MDSCs play an essential role in tumor immunosuppression. More and more studies have shown that MDSCs are closely related to the effect of tumor immunotherapy. Therefore, it is of great significance to change tumor immunosuppression by inhibiting the function of MDSCs. Tumor-derived ER stress in MDSCs mediates the immunosuppressive activity. Therefore, researchers predicted ER stress-related proteins in MDSCs could be potential therapeutic targets in infectious diseases and cancers. ERK, AKT, and STAT3 decreased in Periostin (POSTN) -deficient MDSCs. The the pro-metastatic role of POSTN is limited to ER-negative breast cancer patients, which indicates that POSTN is a potential target for the prevention and treatment of breast tumor metastasis [91]. M10, a novel derivative of Myricetin, prevents ER stress-induced autophagy in inflamed colonic mucosal cells by targeting the NF-κB/IL-6/STAT3 pathway, which develops M10 as a promising regimen in the chemoprevention of colitis and colorectal cancer [66]. Insights from studies might substantiate PMN-MDSCs as a potential therapeutic target for lung carcinoma [97], hepatocellular carcinoma 6, and Chronic hepatitis B (CHB) with nasopharyngeal carcinoma (NPC) [85]. Further research were warranted to confirm ER stress-related proteins, including PERK, CHOP, IRE1α, and XBP1s, as potential therapeutic targets in cancers [102,103,104]. ER stress sensors or signals triggering MDSC activation could be investigated as therapeutic targets in cancers and infectious or inflammatory diseases as shown in Table 3; Fig. 2.

Table 3 ER stress sensors or signals triggering MDSC activation were investigated as therapeutic targets
Fig. 2
figure 2

ER stress sensors or signals triggering MDSC activation and immunosuppression may serve as targets in immunotherapy in cancers.
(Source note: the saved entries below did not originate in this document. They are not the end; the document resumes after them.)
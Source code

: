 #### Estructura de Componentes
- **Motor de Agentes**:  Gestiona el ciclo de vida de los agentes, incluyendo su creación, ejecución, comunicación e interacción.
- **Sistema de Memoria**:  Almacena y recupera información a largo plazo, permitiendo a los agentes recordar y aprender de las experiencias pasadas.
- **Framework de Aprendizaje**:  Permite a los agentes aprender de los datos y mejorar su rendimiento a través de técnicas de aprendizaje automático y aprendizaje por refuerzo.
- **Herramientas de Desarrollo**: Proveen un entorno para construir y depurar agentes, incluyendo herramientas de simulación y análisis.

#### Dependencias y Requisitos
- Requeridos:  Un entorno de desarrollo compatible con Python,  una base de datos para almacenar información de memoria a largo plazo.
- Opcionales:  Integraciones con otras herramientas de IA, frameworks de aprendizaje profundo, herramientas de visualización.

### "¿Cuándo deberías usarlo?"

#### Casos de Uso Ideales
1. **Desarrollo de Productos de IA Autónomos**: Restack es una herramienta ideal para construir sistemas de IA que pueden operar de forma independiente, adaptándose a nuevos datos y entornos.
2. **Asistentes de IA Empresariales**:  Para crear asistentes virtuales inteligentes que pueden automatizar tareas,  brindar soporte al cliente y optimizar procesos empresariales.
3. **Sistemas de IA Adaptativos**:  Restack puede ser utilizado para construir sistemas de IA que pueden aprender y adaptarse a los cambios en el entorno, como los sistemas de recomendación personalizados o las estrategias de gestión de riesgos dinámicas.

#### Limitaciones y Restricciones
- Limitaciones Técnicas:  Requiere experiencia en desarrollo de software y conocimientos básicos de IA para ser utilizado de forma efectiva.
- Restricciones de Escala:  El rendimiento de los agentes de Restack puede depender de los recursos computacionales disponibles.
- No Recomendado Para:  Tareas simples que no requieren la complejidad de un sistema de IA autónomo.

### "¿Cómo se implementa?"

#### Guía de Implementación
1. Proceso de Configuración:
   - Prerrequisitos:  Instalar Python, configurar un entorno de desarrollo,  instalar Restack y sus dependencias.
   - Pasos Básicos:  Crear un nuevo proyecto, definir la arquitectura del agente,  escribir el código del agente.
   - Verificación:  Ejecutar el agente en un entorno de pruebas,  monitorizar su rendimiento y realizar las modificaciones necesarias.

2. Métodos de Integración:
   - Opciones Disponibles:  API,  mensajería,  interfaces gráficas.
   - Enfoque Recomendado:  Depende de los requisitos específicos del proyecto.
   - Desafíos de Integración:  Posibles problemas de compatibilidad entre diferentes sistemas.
In lung carcinoma or metastasis cancer, CHOP, PERK, and TRAIL-Rs could be targeted by inhibitors that reduce MDSCs by inhibiting ER stress. sXBP1/ATF3/CHOP/ROS/Arg I signaling activated LOX-1+CD15+ PMN-MDSCs in Hepatocellular carcinoma. sXBP1 is one of the most important sensors in ER stress. Targeting sXBP1 signaling could reduce the immunosuppression of MDSCs in HCC and Melanoma. IRE1α, one of ER stress sensors, could also be an inhibitory target in Ovarian carcinoma. 4-Phenylbutyric acid (4-PBA), a chemical chaperone widely used as an ER stress reducer, attenuated Tg-induced MDSC expansion and tumor growth in melanoma

Future perspectives

The pathologic microenvironment associated with inflammation and tumors is characterized by hypoxia, nutrient deprivation, low pH, and free radicals that can trigger ER stress and the accumulation of MDSCs, resulting in immunosuppression. Reactive oxygen species and lipids are significantly elevated in MDSCs and are the main causes of the ER stress response. Inhibition of MDSC has been shown to be a potential and promising cancer therapy based on its complex role in promoting tumor genesis, development, and metastasis in the tumor microenvironment. Over the past few years, many preclinical studies have focused on exploring drugs, such as Sunitinib [105] and 5-phosphodiesterase inhibitors [106], to inhibit its immunosuppressive activity. New strategies that remodel tumor-associated myeloid cells into mature immune cells will greatly improved the efficacy of tumor-targeted therapies.